:: Records for the task

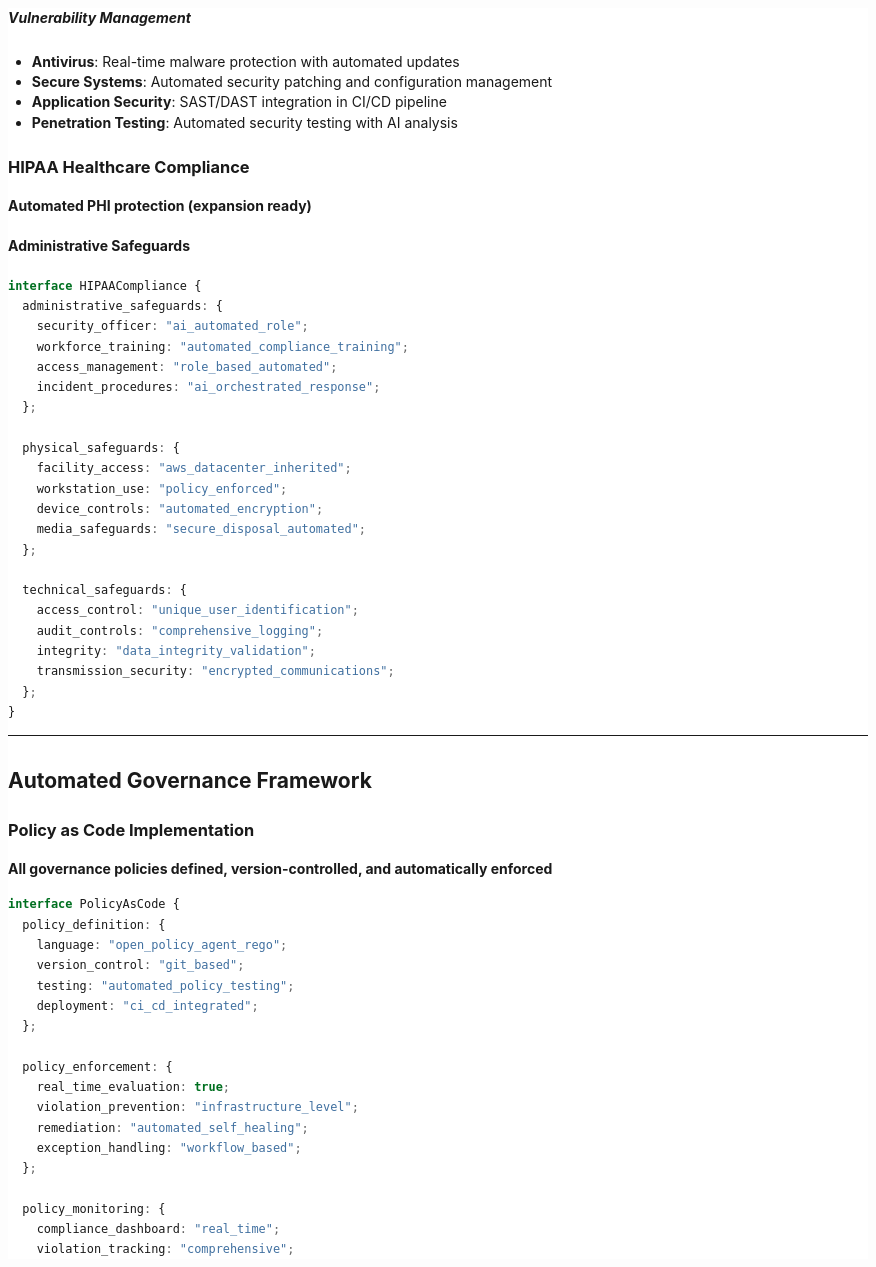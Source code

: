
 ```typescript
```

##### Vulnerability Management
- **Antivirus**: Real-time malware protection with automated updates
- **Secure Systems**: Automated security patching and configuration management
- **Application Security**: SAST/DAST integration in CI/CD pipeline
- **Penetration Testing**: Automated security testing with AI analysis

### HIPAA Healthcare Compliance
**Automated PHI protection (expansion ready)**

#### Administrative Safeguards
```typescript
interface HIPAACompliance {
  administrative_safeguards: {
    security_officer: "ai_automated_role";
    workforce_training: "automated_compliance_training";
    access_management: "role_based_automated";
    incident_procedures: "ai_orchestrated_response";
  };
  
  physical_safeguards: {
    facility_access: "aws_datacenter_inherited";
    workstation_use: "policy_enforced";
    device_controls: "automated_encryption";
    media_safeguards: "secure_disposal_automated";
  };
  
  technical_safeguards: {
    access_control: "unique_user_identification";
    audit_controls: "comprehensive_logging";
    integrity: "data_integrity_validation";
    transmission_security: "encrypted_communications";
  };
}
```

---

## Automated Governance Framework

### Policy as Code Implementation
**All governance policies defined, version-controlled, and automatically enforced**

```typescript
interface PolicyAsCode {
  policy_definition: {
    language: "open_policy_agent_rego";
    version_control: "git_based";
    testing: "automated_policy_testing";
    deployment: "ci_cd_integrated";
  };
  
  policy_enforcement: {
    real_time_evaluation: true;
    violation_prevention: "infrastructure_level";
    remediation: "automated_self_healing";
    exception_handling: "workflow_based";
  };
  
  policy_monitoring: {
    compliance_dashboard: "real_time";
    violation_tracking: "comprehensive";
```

::::

**Instructions to follow:** Copy each line from the data that features the string "protection".

**Written reply:**
- **Antivirus**: Real-time malware protection with automated updates
**Automated PHI protection (expansion ready)**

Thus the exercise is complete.